Daycare Trust survey finds working parents are spending up to £15,000 on childcare, while wages have risen by only 0.3%
Working parents are spending up to £15,000 a year on childcare as costs rise and fewer families receive help with the financial burden.
Nursery costs have risen by nearly 6% in a year, while 44,000 fewer families are getting help with childcare bills since the April tax credit cut, figures compiled by the Daycare Trust show.
The hourly rate for a child under two is up 5.8% from 2009-10 to 2010-11, and 3.9% for a child aged two and over. Wages have remained stagnant, increasing by only 0.3% in the same period, the survey found. The average bill for a parent using 25 hours of nursery care for 50 weeks of the year for a child under two is £5,103. The most expensive nursery recorded by the survey costs £300 for 25 hours, or £15,000 for a year’s childcare.
The cost of childminders has also risen, by 3.2% for a child under two and 3.9% for a child aged two and over.
By cutting the maximum level of support available through the childcare element of working tax credit from 80% of costs to 70%, the average claim has fallen by more than £10 a week, the trust said.

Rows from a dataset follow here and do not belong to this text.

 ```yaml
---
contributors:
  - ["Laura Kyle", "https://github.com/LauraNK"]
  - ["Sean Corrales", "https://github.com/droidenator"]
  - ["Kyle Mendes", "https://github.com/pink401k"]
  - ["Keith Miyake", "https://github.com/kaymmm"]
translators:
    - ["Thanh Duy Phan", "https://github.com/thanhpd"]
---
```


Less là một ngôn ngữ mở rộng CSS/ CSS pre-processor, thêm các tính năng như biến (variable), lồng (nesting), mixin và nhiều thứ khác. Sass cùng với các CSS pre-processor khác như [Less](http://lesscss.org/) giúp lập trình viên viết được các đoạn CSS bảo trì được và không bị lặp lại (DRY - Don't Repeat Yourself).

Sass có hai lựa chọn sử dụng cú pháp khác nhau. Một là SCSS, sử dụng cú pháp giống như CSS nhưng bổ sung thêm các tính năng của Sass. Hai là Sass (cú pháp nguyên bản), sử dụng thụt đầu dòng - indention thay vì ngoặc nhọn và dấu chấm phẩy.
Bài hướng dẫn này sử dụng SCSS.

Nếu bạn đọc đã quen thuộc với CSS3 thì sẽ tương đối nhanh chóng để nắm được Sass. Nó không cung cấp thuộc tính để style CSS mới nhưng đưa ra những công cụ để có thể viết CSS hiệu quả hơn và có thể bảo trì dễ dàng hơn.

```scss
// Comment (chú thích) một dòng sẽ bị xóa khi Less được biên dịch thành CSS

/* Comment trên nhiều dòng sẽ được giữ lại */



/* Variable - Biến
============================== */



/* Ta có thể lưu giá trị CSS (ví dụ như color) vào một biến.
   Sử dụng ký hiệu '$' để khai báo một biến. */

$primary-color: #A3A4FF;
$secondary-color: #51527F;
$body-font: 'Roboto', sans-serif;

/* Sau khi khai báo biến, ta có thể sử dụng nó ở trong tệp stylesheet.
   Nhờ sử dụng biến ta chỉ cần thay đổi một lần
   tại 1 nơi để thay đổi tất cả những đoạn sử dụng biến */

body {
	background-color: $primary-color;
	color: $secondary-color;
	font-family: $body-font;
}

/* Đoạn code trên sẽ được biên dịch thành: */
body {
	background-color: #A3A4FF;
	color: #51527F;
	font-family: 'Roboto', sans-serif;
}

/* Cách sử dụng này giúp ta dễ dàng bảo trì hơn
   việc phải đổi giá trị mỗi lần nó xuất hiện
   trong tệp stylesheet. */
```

This costs the low-income working families that receive it more than £500 a year.
The study also found significant gaps in childcare availability across the country, with a lack of services for disabled children and parents who work outside normal office hours.
More than half of local authorities said that parents had reported a lack of childcare in the previous 12 months, the trust found.

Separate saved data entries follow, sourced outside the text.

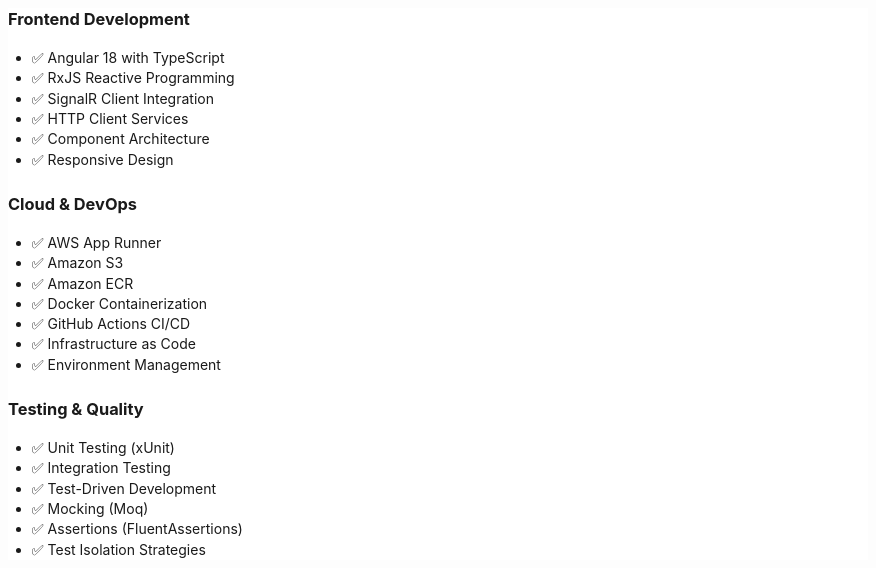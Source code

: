 ### Frontend Development

- ✅ Angular 18 with TypeScript
- ✅ RxJS Reactive Programming
- ✅ SignalR Client Integration
- ✅ HTTP Client Services
- ✅ Component Architecture
- ✅ Responsive Design

### Cloud & DevOps

- ✅ AWS App Runner
- ✅ Amazon S3
- ✅ Amazon ECR
- ✅ Docker Containerization
- ✅ GitHub Actions CI/CD
- ✅ Infrastructure as Code
- ✅ Environment Management

### Testing & Quality

- ✅ Unit Testing (xUnit)
- ✅ Integration Testing
- ✅ Test-Driven Development
- ✅ Mocking (Moq)
- ✅ Assertions (FluentAssertions)
- ✅ Test Isolation Strategies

Anand Shukla, chief executive of Daycare Trust said: “These above-inflation increases in the cost of childcare are more bad news for families, heaping further pressure on their stretched budgets as wages remain stagnant and less help is available through tax credits.
“The latest HMRC figures reinforce Daycare Trust’s fear that the loss of this vital lifeline is forcing families out of work and into poverty.
“Today we are calling on the government to reverse its self-defeating childcare tax credit cut, and to deal decisively with the childcare affordability crisis for parents by pledging to provide free childcare for all two year-olds by the end of the current parliament.
The Daycare Trust also wants a wider range of children to benefit from the free early education entitlement and are calling for ministers to extend the provision to all two, three and four-year-olds by 2015. Self-employed workers should also be entitled to childcare vouchers, it said.
The chief executive of the charity 4Children, Anne Longfield said: “Parents are finding themselves trapped in a double whammy of needing more help with childcare because finances are tight at the same time that the government is reducing its own spending in this area.
“The result is a cocktail of stress, juggling childcare and for some the difficult decision of giving up work.
“Helping them through these difficult times has to be a priority – locally and nationally – and this is why we are now carrying out our annual Children’s Centre Census.”
Parents’ website Mumsnet said worries about the high costs of childcare were expressed frequently online.
Chief executive Justine Roberts said: “While this government has taken some positive steps like extending free childcare for some two year olds, changes in tax credits actually leave more families struggling to meet childcare costs.
“If the government seriously wants to meet its stated aim to make the UK the most family-friendly country in Europe then, frankly, there’s a long way to go.”